The rising risk of over-concentrated benchmarks 

Key insights:

  • The top 10 U.S. mega-caps now make up c.30% and c.20% of the S&P 500 and MSCI World index by market cap weight respectively.

  • The ‘magnificent seven’ – Apple (AAPL), Microsoft (MSFT), Amazon (AMZN), Nvidia (NVDA), Tesla (TSLA), Alphabet (GOOG) and Meta (META) – returned 60% over the first half of 2023 [Figure 1], which helped propel the Nasdaq to a gain of 39%, the best first half of any year on record.

  • Only one-third of U.S. shares have outperformed the S&P 500 over the first half of 2023, the worst first six-month breadth on record for U.S. equities.

  • Highly concentrated returns, large index weight and high average valuations (P/E ratio of 28x) of these mega-caps increases risk for investors and may leave passive funds vulnerable to potential losses if interest rates do not return to prior decade lows and optimistic earnings expectations do not materialise. 
Performance indexed to 100 at start of the year

Technology remains the most popular trade

Global investors have flocked to the U.S. mega-cap technology and consumer stocks over the past few months on expectations that inflation and interest rates have peaked and will swiftly revert to prior decade lows, driving their rich valuations even higher. Earnings growth expectations have risen sharply, fuelled by AI excitement, cost-cutting, and shallow-recession narratives driving people to believe that earnings will recover in the second half of the year and accelerate into 2024. 

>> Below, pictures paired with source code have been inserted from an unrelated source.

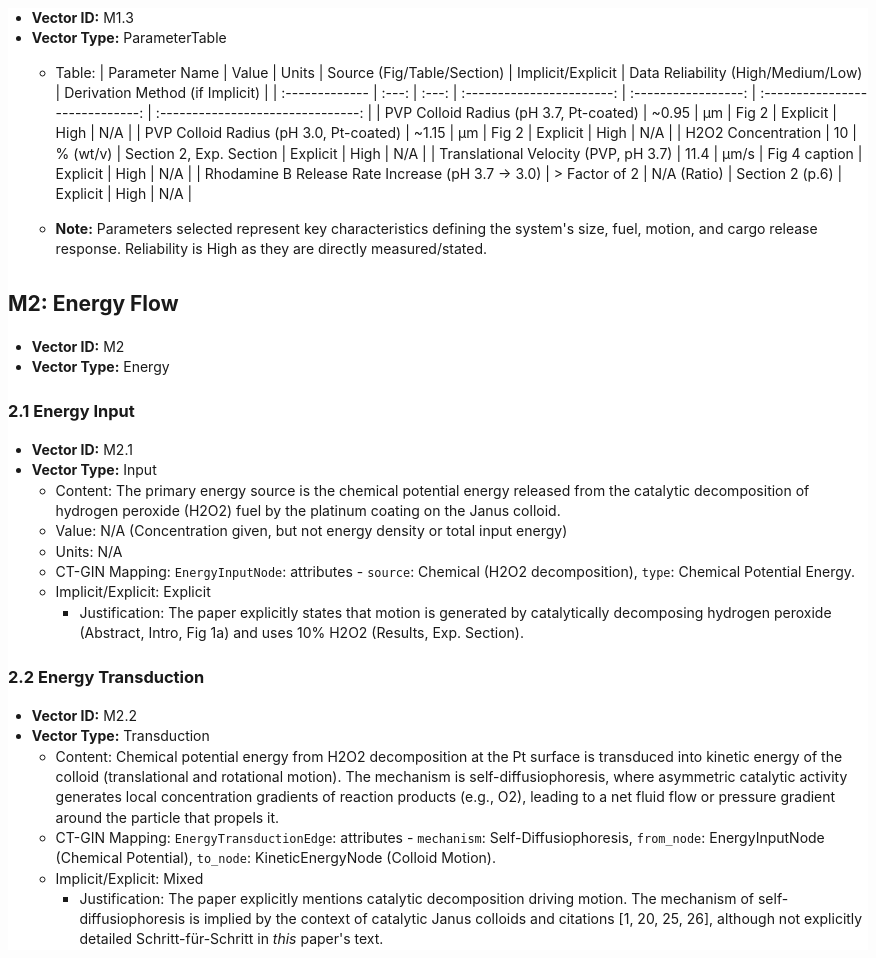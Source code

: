 *   **Vector ID:** M1.3
*   **Vector Type:** ParameterTable
    *   Table:
        | Parameter Name | Value | Units | Source (Fig/Table/Section) | Implicit/Explicit | Data Reliability (High/Medium/Low) | Derivation Method (if Implicit) |
        | :------------- | :---: | :---: | :-----------------------: | :-----------------: | :-----------------------------: | :-------------------------------: |
        | PVP Colloid Radius (pH 3.7, Pt-coated) | ~0.95 | µm | Fig 2 | Explicit | High | N/A |
        | PVP Colloid Radius (pH 3.0, Pt-coated) | ~1.15 | µm | Fig 2 | Explicit | High | N/A |
        | H2O2 Concentration | 10 | % (wt/v) | Section 2, Exp. Section | Explicit | High | N/A |
        | Translational Velocity (PVP, pH 3.7) | 11.4 | µm/s | Fig 4 caption | Explicit | High | N/A |
        | Rhodamine B Release Rate Increase (pH 3.7 -> 3.0) | > Factor of 2 | N/A (Ratio) | Section 2 (p.6) | Explicit | High | N/A |

    *   **Note:** Parameters selected represent key characteristics defining the system's size, fuel, motion, and cargo release response. Reliability is High as they are directly measured/stated.

## M2: Energy Flow
*   **Vector ID:** M2
*   **Vector Type:** Energy

### **2.1 Energy Input**

*   **Vector ID:** M2.1
*   **Vector Type:** Input
    *   Content: The primary energy source is the chemical potential energy released from the catalytic decomposition of hydrogen peroxide (H2O2) fuel by the platinum coating on the Janus colloid.
    *   Value: N/A (Concentration given, but not energy density or total input energy)
    *   Units: N/A
    *   CT-GIN Mapping: `EnergyInputNode`: attributes - `source`: Chemical (H2O2 decomposition), `type`: Chemical Potential Energy.
    *   Implicit/Explicit: Explicit
        *  Justification: The paper explicitly states that motion is generated by catalytically decomposing hydrogen peroxide (Abstract, Intro, Fig 1a) and uses 10% H2O2 (Results, Exp. Section).

### **2.2 Energy Transduction**

*   **Vector ID:** M2.2
*   **Vector Type:** Transduction
    *   Content: Chemical potential energy from H2O2 decomposition at the Pt surface is transduced into kinetic energy of the colloid (translational and rotational motion). The mechanism is self-diffusiophoresis, where asymmetric catalytic activity generates local concentration gradients of reaction products (e.g., O2), leading to a net fluid flow or pressure gradient around the particle that propels it.
    *   CT-GIN Mapping: `EnergyTransductionEdge`: attributes - `mechanism`: Self-Diffusiophoresis, `from_node`: EnergyInputNode (Chemical Potential), `to_node`: KineticEnergyNode (Colloid Motion).
    *   Implicit/Explicit: Mixed
        *  Justification: The paper explicitly mentions catalytic decomposition driving motion. The mechanism of self-diffusiophoresis is implied by the context of catalytic Janus colloids and citations [1, 20, 25, 26], although not explicitly detailed Schritt-für-Schritt in *this* paper's text.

Apple became the first company ever to reach $3.0 trillion in market capitalisation, making it more highly valued than the entire UK stock market. Meanwhile Nvidia’s market capitalisation rose from $250 billion to over $1.0 trillion while Tesla is up 124% this year, now valued at $874 billion. The seven mega-caps with a combined market capitalisation of $12 trillion have returned 60% this year, driving the S&P 500 market cap weighted index up 16% to substantially outperform its “equal weight” counterpart, which is only up 6% [Figure 1]. 

Relative performance of S&P 500 market cap weighted to equal weighted index

History teaches us that this is a time for caution

While many market participants seem to subscribe to the view that “this time it’s different”, we believe there are several reasons to be cautious with following the popular trade.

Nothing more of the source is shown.